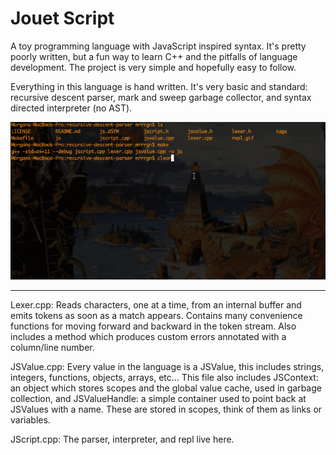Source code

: Jouet Script
============

A toy programming language with JavaScript inspired syntax. It's pretty poorly written, but a fun way to learn C++ and the pitfalls of language development. The project is very simple and hopefully easy to follow.

Everything in this language is hand written. It's very basic and standard: recursive descent parser, mark and sweep garbage collector, and syntax directed interpreter (no AST).

<img src="repl.gif"></img>

---

Lexer.cpp:
Reads characters, one at a time, from an internal buffer and emits tokens as soon as a match appears. Contains many convenience functions for moving forward and backward in the token stream. Also includes a method which produces custom errors annotated with a column/line number.

JSValue.cpp:
Every value in the language is a JSValue, this includes strings, integers, functions, objects, arrays, etc... This file also includes JSContext: an object which stores scopes and the global value cache, used in garbage collection, and JSValueHandle: a simple container used to point back at JSValues with a name. These are stored in scopes, think of them as links or variables.

JScript.cpp:
The parser, interpreter, and repl live here.
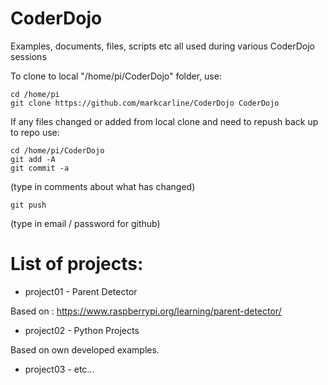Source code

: # CoderDojo
Examples, documents, files, scripts etc all used during various CoderDojo sessions

To clone to local "/home/pi/CoderDojo" folder, use:

    cd /home/pi
    git clone https://github.com/markcarline/CoderDojo CoderDojo

If any files changed or added from local clone and need to repush back up to repo use:

    cd /home/pi/CoderDojo
    git add -A
    git commit -a

(type in comments about what has changed)

    git push

(type in email / password for github)

# List of projects:

- project01 - Parent Detector

Based on : https://www.raspberrypi.org/learning/parent-detector/

- project02 - Python Projects

Based on own developed examples.

- project03 - etc...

----

== WORK ORDER ==
Filter the records above for lines with "from".

== YOUR SOLUTION ==
Reads characters, one at a time, from an internal buffer and emits tokens as soon as a match appears. Contains many convenience functions for moving forward and backward in the token stream. Also includes a method which produces custom errors annotated with a column/line number.
If any files changed or added from local clone and need to repush back up to repo use:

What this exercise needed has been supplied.